The weight of symbols: The September 11 bombers, according to an Al-Jazeera interview, initially considered targeting nuclear plants but backed off lest things get “out of control,” whatever that means.
They chose, instead, to hit symbols: of American commerce, military might and government. The loss of life might be less, but the symbolic impact would be greater.
Think for an instant of Hiroshima: immensely greater human loss than September 11 but less symbolism, at least overtly. Or consider the 1963 Cuban missile crisis: The peril was far worse but the symbolic drama less freighted. Cuba was mostly about global nuclear devastation, literally. The September 11 bombers did not cringe at causing death, of others and themselves, but they were, it seems, focused on symbolism.
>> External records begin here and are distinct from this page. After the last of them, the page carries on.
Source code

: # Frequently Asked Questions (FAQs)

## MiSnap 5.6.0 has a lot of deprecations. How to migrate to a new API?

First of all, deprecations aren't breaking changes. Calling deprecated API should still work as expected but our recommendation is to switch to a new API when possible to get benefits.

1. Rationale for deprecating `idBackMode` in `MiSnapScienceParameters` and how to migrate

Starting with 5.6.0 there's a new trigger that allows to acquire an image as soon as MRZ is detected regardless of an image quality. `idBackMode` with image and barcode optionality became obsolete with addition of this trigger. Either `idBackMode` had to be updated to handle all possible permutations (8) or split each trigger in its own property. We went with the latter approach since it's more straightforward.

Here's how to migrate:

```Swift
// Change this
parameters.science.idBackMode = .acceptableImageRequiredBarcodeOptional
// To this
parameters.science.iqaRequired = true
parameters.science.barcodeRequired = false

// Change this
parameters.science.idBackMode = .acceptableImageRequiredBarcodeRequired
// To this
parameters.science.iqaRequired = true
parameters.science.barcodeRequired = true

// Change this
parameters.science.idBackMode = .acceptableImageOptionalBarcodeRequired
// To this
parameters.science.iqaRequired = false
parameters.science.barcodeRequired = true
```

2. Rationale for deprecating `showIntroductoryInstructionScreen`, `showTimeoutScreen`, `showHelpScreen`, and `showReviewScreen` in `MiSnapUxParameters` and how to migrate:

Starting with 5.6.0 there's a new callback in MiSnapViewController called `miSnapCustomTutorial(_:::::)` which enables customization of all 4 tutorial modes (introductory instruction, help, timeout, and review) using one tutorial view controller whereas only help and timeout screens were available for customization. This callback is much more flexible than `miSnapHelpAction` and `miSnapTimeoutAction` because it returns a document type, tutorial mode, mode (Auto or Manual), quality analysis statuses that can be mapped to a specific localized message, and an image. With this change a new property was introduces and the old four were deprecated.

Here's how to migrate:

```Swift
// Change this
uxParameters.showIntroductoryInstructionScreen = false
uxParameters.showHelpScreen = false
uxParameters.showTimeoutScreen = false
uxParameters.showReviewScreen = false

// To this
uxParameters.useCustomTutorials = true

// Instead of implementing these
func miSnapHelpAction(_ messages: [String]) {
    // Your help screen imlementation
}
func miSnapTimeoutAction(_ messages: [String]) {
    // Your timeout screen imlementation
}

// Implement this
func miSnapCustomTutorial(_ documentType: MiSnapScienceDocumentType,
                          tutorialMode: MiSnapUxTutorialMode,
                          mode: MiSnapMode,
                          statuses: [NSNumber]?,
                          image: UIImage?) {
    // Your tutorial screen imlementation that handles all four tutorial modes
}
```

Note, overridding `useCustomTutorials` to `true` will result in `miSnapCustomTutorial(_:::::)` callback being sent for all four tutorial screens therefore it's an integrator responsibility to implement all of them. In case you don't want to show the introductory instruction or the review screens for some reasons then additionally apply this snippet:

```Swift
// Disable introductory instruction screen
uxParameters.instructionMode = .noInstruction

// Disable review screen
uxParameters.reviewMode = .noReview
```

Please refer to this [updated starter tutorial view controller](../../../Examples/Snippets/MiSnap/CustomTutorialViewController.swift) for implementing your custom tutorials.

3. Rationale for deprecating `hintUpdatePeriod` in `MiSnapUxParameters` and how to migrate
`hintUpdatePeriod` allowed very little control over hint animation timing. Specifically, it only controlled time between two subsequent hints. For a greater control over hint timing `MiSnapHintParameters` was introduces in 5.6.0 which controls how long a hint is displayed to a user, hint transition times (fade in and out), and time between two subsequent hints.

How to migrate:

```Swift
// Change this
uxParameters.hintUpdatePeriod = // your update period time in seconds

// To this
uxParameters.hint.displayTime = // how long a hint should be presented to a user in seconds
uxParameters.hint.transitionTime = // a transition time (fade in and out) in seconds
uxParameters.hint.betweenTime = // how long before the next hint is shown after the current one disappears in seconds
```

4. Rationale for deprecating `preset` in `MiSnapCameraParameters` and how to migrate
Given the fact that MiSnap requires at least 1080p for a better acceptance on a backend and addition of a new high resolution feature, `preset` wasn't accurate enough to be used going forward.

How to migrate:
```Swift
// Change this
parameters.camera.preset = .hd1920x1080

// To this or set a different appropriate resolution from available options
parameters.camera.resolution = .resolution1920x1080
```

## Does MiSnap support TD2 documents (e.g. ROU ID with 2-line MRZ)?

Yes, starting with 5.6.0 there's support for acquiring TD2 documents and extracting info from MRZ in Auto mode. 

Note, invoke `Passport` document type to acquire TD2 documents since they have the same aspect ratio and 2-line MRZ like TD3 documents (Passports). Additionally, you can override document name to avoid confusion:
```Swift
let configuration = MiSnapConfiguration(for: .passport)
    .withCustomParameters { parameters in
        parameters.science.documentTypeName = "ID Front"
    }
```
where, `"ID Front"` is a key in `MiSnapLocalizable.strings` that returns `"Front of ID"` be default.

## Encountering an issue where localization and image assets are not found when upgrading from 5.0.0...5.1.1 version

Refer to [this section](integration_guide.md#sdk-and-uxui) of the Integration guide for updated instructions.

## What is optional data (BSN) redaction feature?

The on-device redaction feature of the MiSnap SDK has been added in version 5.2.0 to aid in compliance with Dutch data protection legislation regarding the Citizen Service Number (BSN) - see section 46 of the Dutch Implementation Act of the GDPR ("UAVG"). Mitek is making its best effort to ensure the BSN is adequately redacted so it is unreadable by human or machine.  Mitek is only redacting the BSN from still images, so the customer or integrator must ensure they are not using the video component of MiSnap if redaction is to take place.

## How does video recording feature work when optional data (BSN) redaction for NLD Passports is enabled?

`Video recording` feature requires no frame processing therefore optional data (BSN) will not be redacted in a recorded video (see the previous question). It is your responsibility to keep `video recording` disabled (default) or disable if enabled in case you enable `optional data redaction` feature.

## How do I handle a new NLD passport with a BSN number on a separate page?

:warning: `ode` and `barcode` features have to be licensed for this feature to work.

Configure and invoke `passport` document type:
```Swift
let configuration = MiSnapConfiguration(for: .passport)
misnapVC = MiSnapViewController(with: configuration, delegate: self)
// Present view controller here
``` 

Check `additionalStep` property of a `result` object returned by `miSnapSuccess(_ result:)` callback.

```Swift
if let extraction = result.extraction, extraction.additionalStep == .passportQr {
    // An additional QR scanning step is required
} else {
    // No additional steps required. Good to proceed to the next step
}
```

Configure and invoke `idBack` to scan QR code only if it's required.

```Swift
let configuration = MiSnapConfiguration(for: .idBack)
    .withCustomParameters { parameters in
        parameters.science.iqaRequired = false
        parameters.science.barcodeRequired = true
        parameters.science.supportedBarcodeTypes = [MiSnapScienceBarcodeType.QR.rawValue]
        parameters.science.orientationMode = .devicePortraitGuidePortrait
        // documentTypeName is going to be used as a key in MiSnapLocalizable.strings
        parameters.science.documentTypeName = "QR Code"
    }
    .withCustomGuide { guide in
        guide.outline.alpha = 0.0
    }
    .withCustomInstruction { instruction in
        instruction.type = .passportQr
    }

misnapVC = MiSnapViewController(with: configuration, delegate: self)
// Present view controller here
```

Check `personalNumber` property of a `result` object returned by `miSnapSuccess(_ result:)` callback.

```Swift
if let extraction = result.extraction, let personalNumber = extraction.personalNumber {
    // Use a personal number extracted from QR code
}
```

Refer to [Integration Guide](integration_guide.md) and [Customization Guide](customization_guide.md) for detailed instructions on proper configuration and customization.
They may have chosen astutely, for in this way, as in others, there is an odd symmetry between al-Qaeda and aspects of America. It would be hard to think of a society more symbol-obsessed than the U.S.
Their flag, their pledge — from the start, they felt they were playing catch-up with symbolically better-endowed European cultures. So they created institutions such as a Senate based on Roman models; they made Moby Dick, the white whale — a virtual symbol for symbolism — into their literary masterwork. Their greatest symbol is America itself: an idea, a symbol really, which commands loyalty from disparate populations and regions.
Symbols may be great for conscripting loyalty once a course has been set (the way Irving Berlin created God Bless America in 1918, after the U.S. went to war); but they are less useful for understanding complex realities and deciding what to do.
So, on Wednesday, when George W. Bush said “we” were attacked for who we are and what we believe, i.e., for all we symbolize, he was exactly wrong. In the attackers’ own terms, the U.S. was attacked for what it has done, specifically in the Mideast. (Laura Bush then irritated me further by quoting Mark Twain, who was an early, consistent critic of the arrogant, imperial element in U.S. foreign policy.)
There’s also a symbolic side to the persistent question: Did the U.S. have any responsibility for what happened?
In the cruder, stupider version: Did Americans deserve it? To some extent, this depends on whether you are talking symbolically. Surely the people in the buildings and planes did not deserve it or bear responsibility, no more than civilians who are flattened in Gaza or Tel Aviv.
But was America, the symbolic entity, implicated because it behaved in a way that might lead to predictable, if utterly unjustifiable, reactions? Yet pinning it on the symbol is evasive. There are people who make and implement those policies. They have names, such as George Bush and Dick Cheney. Blaming it on America just lets them off the hook.
Free speech and terror: When protesters shut down his speech at Montreal’s Concordia University, former Israeli leader Benjamin Netanyahu said he saw the same “glint of hate” in their eyes as he does among Islamic extremists.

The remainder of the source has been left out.